SRX

Attached is a PIX/ASA to SRX/Junos converter.

It's written in Perl and has a few instructions
included. I hope someone finds it useful.

...David

Attachment(s)

px2sx.zip   9 KB 1 version

Minor version update - bug fixed in a core routine when newer versions of NetAddr::IP were used.

Seems to work with older versions still, though.

...David

Attachment(s)

px2sx251.zip   9 KB 1 version

David -

WoW! - What an awesome tool. I was doing some testing it ran an old pix 6.x config file and within seconds it converted all the objects and rules. I'm so physced to work more with this tool.

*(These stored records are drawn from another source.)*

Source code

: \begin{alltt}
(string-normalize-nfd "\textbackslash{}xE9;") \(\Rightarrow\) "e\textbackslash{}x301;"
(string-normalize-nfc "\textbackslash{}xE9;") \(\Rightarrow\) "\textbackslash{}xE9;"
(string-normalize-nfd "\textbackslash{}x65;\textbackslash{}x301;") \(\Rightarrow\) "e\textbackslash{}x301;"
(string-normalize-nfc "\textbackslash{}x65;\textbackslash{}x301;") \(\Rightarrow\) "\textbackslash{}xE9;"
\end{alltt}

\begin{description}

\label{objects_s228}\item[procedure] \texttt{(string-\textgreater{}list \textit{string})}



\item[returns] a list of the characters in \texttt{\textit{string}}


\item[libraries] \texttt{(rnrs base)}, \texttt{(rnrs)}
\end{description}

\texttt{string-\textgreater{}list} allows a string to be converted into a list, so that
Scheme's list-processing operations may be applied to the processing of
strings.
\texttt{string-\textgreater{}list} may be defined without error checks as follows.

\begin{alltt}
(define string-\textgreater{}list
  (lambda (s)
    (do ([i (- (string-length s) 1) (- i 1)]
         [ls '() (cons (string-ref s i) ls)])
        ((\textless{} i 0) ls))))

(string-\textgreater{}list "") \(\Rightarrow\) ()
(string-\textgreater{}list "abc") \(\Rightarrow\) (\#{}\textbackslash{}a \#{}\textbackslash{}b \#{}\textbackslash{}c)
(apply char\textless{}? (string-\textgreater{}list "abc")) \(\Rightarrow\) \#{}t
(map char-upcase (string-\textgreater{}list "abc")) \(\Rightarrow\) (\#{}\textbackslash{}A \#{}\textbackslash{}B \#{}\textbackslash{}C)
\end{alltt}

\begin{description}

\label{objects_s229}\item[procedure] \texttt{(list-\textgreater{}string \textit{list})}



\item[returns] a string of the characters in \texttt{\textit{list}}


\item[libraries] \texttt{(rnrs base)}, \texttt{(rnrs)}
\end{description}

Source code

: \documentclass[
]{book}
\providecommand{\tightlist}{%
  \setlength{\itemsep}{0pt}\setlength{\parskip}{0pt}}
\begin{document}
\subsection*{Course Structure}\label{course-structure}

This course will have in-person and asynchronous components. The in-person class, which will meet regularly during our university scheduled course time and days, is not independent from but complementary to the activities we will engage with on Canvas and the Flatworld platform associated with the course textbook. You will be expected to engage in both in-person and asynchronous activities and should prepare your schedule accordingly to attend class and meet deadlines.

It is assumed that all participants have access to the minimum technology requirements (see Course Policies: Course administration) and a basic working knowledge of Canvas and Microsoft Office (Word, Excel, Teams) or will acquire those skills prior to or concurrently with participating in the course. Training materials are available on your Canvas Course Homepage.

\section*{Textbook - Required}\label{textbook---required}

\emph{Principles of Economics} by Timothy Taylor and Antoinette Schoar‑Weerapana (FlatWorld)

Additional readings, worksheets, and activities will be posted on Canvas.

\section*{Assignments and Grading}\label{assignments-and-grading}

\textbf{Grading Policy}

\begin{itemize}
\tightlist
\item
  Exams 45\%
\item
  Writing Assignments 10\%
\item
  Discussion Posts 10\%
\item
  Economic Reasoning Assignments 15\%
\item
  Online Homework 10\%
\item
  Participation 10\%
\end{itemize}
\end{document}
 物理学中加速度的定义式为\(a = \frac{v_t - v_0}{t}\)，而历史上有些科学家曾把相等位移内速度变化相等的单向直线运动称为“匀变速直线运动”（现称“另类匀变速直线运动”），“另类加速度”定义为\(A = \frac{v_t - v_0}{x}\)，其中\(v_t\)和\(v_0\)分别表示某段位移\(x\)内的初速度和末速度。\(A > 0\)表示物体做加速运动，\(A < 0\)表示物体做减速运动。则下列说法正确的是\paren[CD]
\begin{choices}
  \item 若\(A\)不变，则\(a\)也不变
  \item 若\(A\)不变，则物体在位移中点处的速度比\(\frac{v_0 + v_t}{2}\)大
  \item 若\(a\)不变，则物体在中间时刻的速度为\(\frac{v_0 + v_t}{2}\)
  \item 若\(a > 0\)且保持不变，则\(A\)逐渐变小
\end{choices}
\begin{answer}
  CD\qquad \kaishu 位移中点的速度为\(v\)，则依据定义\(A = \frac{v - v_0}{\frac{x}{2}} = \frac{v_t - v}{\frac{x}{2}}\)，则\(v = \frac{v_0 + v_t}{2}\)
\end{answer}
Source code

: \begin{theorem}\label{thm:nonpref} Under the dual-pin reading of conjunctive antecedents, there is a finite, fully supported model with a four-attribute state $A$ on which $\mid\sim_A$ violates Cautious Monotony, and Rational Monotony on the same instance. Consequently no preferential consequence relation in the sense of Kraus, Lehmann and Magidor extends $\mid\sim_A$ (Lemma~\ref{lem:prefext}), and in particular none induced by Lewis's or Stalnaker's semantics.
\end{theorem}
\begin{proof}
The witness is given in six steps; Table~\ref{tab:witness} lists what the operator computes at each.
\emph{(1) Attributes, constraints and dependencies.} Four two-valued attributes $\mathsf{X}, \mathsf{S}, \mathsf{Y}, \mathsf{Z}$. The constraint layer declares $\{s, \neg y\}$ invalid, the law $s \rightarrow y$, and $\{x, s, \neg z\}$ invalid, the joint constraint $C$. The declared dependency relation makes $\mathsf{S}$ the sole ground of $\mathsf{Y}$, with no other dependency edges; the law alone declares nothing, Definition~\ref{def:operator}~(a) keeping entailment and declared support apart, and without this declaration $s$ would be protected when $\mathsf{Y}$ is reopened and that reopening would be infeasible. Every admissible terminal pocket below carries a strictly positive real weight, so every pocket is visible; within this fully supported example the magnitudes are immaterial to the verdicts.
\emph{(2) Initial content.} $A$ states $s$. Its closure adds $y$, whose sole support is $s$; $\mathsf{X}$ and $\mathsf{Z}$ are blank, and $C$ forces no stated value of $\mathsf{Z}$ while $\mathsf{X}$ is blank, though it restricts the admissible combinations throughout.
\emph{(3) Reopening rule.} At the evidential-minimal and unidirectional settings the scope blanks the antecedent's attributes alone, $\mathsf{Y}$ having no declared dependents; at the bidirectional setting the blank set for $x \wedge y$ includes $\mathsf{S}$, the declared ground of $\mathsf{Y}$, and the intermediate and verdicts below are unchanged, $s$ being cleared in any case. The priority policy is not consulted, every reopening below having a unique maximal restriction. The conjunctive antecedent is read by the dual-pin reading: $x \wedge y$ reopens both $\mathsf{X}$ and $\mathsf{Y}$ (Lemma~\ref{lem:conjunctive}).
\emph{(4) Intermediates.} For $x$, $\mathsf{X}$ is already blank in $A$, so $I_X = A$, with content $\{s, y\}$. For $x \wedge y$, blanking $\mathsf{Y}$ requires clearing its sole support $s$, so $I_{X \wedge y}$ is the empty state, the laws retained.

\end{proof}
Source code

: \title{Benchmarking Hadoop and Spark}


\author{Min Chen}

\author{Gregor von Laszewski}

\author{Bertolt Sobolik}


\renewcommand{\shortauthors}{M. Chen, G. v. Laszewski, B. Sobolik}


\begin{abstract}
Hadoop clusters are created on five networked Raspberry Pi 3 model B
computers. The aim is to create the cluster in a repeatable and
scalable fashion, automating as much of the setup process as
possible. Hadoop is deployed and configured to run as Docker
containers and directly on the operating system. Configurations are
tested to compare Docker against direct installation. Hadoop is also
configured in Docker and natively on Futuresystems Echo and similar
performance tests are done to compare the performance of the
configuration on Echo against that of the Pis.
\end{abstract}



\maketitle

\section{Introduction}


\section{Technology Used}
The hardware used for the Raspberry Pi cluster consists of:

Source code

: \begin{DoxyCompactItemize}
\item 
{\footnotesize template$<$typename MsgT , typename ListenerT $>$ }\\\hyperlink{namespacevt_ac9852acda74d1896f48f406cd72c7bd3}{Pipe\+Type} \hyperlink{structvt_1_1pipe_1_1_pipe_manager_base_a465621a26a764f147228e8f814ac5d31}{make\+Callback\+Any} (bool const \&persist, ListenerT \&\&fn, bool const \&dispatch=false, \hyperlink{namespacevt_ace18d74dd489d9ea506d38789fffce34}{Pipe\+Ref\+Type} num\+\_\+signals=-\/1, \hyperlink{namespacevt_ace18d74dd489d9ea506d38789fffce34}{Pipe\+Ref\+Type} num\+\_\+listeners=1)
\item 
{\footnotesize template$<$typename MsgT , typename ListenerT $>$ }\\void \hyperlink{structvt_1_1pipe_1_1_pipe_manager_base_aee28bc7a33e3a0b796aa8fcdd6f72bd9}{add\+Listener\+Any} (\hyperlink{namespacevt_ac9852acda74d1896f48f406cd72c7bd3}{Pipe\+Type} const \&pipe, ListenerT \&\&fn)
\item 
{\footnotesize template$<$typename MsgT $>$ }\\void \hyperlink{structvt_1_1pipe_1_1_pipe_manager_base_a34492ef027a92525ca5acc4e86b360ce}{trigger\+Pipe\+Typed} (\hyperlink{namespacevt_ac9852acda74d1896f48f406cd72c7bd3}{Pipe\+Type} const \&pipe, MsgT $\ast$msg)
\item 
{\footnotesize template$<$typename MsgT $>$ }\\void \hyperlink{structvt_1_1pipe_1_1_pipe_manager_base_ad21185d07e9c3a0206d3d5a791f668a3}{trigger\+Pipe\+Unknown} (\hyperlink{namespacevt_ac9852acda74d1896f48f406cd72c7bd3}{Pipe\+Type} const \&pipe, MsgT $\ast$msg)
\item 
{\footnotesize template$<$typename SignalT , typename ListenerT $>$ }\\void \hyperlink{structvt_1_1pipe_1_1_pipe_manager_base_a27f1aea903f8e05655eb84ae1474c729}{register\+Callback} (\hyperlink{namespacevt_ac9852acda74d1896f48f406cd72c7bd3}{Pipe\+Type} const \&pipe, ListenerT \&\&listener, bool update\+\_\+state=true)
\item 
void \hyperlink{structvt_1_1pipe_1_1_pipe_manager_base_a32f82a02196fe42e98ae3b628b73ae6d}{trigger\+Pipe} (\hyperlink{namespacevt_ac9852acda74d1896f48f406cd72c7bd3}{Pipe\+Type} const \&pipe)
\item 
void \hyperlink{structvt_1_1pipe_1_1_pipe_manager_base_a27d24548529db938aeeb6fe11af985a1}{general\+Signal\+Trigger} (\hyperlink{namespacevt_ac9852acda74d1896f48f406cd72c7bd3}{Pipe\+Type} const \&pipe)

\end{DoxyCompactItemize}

I do need some help though. I ran a different PIX (version 8.03) config file and it errors out quickly with the below error. Any ideas?

admin@ubuntu:~/hms$ perl px2sx.pl hmspix

Starting conversion to Junos...

Zones & Routes...
Can't call method "network" on an undefined value at px2sx.pl line 83.

Line 83 on the PIX config is simply a named object. Are there version limitations with the tool?

This sounds awesome but I am having a hell of a time getting it to work on WIndows 😕

I have no knowledge of using Perl, but I grabbed a copy of ActivePerl community edition 5.14 and tried it out, it errored asking for NetAddr IP module. This is where I get lost 😞 Is there any simple instructions on doing this?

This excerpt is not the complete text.